**Work instruction**
In the entries below, count the lines that contain the word "getambassador" and give only that number.
===== Records provided =====
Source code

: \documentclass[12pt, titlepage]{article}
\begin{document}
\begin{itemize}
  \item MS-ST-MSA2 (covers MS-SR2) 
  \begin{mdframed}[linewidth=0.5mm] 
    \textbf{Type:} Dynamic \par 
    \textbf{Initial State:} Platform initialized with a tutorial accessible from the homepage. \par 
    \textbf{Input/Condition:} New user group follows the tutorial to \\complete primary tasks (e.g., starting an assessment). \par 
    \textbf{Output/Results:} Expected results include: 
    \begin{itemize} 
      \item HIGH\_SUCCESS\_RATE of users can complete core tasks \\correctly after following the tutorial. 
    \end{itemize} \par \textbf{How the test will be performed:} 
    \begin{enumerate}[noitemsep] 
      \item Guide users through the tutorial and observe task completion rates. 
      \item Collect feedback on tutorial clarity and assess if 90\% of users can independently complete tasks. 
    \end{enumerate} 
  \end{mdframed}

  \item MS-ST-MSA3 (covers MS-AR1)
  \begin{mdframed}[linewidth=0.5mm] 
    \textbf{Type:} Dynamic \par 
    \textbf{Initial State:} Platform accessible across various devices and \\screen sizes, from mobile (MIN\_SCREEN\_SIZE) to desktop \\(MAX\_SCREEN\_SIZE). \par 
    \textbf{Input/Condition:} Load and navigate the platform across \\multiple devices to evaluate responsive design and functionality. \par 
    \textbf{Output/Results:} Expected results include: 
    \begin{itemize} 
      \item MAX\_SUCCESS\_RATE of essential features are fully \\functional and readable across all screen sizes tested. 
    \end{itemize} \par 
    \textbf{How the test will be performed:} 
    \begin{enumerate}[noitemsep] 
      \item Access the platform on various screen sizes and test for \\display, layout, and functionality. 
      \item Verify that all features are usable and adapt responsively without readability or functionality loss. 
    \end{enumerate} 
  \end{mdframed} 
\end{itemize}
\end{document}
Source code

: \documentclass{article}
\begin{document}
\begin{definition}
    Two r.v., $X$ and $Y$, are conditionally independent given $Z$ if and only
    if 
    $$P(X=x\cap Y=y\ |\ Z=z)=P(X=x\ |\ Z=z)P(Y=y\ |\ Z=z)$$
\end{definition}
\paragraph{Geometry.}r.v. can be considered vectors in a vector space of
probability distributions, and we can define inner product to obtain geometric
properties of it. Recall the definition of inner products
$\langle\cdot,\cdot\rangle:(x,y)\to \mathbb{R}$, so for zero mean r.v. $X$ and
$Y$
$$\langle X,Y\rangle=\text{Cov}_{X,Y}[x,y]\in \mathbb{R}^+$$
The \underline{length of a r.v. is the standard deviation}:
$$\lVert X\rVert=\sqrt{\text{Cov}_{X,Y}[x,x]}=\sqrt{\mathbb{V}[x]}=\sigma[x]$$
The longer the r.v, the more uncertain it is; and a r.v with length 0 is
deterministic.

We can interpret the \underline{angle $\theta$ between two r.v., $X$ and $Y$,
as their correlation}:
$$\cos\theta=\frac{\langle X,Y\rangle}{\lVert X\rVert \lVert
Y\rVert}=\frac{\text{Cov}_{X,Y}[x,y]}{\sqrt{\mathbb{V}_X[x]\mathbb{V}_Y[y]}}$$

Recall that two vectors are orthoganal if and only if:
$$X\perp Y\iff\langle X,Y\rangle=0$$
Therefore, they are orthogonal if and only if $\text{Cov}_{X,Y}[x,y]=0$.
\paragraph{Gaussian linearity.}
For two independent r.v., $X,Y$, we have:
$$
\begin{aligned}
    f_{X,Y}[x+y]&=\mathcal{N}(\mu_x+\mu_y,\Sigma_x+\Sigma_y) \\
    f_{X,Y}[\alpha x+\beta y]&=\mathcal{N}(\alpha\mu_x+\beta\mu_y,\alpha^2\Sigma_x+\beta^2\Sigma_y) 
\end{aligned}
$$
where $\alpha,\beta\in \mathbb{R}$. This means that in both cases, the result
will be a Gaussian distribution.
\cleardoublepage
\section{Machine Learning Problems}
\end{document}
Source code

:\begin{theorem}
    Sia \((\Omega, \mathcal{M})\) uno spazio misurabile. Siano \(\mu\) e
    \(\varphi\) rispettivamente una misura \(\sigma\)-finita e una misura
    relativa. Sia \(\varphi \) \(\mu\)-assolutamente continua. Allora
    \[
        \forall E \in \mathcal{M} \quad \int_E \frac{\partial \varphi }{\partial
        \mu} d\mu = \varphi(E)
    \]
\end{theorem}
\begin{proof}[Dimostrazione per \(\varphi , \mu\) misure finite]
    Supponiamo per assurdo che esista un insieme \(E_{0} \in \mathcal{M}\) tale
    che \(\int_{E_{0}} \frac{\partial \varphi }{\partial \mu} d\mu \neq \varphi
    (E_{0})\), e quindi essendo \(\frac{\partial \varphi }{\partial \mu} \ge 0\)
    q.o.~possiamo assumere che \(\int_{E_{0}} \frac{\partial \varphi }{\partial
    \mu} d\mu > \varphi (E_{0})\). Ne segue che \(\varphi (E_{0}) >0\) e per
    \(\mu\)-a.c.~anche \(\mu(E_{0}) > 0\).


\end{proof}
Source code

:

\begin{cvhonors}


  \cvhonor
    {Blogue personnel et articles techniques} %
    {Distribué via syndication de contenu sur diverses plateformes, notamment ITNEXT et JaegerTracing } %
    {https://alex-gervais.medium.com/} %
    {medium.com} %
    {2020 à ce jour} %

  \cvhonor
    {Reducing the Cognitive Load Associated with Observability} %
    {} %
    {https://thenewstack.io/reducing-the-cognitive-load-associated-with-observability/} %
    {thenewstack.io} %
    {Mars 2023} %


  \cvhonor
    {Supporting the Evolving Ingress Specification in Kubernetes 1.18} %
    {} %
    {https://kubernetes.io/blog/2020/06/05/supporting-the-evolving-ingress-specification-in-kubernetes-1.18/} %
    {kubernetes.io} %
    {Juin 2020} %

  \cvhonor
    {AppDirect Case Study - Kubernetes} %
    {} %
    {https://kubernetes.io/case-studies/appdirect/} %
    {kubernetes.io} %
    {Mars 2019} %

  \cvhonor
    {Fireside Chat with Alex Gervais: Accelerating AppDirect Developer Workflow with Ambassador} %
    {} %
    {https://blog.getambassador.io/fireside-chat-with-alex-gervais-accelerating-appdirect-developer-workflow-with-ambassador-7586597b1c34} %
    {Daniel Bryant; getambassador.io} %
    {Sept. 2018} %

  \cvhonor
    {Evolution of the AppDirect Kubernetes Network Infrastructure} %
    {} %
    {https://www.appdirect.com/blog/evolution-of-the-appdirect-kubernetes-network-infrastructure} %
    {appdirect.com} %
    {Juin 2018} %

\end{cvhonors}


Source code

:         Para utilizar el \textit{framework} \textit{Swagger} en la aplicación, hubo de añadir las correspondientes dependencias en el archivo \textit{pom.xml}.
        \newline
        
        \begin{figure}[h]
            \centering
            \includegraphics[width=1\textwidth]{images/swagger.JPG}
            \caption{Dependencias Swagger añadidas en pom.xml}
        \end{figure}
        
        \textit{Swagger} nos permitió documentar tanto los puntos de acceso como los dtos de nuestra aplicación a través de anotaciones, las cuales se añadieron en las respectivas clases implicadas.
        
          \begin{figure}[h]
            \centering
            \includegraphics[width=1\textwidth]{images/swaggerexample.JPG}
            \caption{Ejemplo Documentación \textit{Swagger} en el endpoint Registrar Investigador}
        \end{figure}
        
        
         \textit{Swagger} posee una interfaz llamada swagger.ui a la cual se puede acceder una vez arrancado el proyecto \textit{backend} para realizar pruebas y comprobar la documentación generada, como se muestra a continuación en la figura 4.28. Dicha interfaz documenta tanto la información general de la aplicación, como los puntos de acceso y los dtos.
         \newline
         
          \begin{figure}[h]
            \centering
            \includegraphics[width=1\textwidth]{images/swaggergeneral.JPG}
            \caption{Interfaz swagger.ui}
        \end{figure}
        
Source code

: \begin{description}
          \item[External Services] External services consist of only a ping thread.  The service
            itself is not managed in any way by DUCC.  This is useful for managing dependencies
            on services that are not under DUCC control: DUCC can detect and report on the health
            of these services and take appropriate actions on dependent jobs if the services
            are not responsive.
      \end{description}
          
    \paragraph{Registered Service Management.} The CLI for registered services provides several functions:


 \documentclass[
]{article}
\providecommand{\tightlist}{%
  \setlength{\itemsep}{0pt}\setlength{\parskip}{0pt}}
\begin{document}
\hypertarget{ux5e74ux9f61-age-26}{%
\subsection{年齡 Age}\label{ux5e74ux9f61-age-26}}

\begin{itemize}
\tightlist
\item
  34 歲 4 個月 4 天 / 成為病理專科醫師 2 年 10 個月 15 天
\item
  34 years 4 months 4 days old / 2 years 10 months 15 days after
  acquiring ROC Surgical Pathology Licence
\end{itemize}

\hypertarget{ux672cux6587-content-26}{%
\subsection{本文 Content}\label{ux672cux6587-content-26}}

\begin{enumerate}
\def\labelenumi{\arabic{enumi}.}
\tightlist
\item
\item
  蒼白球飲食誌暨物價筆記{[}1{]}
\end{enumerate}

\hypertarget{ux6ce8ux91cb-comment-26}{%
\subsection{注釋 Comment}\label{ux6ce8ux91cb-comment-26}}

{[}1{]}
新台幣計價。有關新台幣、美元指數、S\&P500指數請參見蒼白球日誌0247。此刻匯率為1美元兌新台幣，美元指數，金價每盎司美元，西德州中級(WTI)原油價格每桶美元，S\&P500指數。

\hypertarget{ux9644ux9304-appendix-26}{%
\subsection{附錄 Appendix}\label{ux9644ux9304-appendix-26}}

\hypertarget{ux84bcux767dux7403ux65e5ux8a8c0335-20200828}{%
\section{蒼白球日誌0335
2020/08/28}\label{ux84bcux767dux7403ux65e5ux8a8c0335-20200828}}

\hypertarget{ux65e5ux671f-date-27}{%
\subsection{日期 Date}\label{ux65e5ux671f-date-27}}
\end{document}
=====
**Your response**
2